Stored data
--------------------

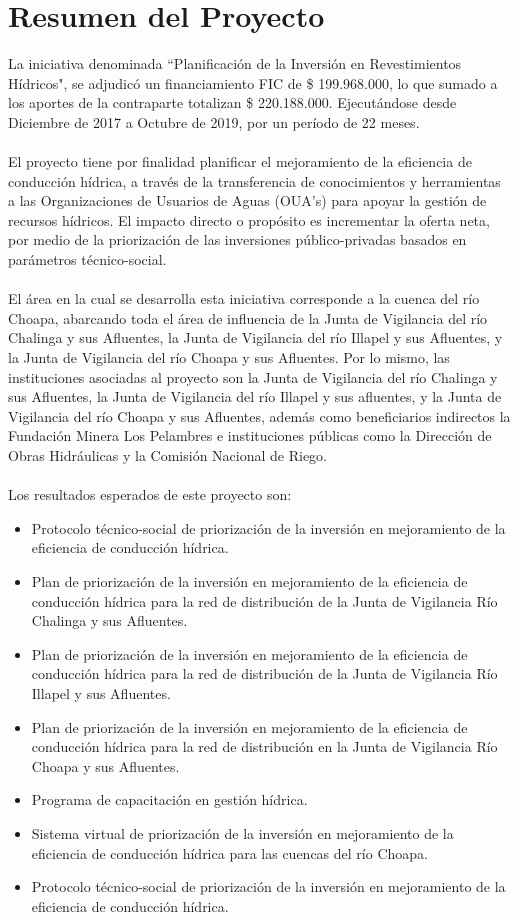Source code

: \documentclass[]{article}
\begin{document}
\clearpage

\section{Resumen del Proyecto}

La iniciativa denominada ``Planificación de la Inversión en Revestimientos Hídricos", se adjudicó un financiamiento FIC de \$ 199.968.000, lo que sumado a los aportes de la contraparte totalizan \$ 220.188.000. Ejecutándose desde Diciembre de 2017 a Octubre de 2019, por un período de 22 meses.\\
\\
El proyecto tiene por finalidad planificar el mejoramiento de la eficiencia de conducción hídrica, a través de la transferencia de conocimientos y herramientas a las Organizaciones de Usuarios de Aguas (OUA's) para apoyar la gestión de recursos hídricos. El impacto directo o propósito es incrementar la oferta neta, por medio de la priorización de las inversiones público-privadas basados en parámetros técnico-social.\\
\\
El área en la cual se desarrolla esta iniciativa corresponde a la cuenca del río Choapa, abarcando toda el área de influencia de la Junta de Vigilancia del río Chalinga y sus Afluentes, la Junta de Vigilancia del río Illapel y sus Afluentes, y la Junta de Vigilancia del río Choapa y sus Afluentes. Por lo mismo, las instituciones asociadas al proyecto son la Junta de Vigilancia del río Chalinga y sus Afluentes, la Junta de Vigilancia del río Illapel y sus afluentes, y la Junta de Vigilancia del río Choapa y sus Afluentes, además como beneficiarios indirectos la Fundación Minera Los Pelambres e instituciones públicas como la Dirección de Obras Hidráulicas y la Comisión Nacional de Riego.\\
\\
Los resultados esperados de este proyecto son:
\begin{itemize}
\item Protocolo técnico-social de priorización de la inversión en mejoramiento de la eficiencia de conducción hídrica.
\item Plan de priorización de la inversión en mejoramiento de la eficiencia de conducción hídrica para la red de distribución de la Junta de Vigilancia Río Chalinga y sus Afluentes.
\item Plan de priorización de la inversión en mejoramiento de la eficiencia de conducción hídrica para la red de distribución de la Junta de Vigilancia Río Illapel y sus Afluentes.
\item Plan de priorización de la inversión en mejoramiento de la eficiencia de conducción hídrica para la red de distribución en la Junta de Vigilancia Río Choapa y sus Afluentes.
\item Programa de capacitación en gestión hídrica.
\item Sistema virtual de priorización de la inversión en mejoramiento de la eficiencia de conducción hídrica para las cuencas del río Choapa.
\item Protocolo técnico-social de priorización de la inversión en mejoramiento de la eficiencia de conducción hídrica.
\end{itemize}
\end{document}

--------------------

(Work item): The reply should repeat the data in full, exactly as given, and contain no pictures.

(Result of this task):
Source code

: \documentclass[]{article}
\begin{document}
\clearpage

\section{Resumen del Proyecto}

La iniciativa denominada ``Planificación de la Inversión en Revestimientos Hídricos", se adjudicó un financiamiento FIC de \$ 199.968.000, lo que sumado a los aportes de la contraparte totalizan \$ 220.188.000. Ejecutándose desde Diciembre de 2017 a Octubre de 2019, por un período de 22 meses.\\
\\
El proyecto tiene por finalidad planificar el mejoramiento de la eficiencia de conducción hídrica, a través de la transferencia de conocimientos y herramientas a las Organizaciones de Usuarios de Aguas (OUA's) para apoyar la gestión de recursos hídricos. El impacto directo o propósito es incrementar la oferta neta, por medio de la priorización de las inversiones público-privadas basados en parámetros técnico-social.\\
\\
El área en la cual se desarrolla esta iniciativa corresponde a la cuenca del río Choapa, abarcando toda el área de influencia de la Junta de Vigilancia del río Chalinga y sus Afluentes, la Junta de Vigilancia del río Illapel y sus Afluentes, y la Junta de Vigilancia del río Choapa y sus Afluentes. Por lo mismo, las instituciones asociadas al proyecto son la Junta de Vigilancia del río Chalinga y sus Afluentes, la Junta de Vigilancia del río Illapel y sus afluentes, y la Junta de Vigilancia del río Choapa y sus Afluentes, además como beneficiarios indirectos la Fundación Minera Los Pelambres e instituciones públicas como la Dirección de Obras Hidráulicas y la Comisión Nacional de Riego.\\
\\
Los resultados esperados de este proyecto son:
\begin{itemize}
\item Protocolo técnico-social de priorización de la inversión en mejoramiento de la eficiencia de conducción hídrica.
\item Plan de priorización de la inversión en mejoramiento de la eficiencia de conducción hídrica para la red de distribución de la Junta de Vigilancia Río Chalinga y sus Afluentes.
\item Plan de priorización de la inversión en mejoramiento de la eficiencia de conducción hídrica para la red de distribución de la Junta de Vigilancia Río Illapel y sus Afluentes.
\item Plan de priorización de la inversión en mejoramiento de la eficiencia de conducción hídrica para la red de distribución en la Junta de Vigilancia Río Choapa y sus Afluentes.
\item Programa de capacitación en gestión hídrica.
\item Sistema virtual de priorización de la inversión en mejoramiento de la eficiencia de conducción hídrica para las cuencas del río Choapa.
\item Protocolo técnico-social de priorización de la inversión en mejoramiento de la eficiencia de conducción hídrica.
\end{itemize}
\end{document}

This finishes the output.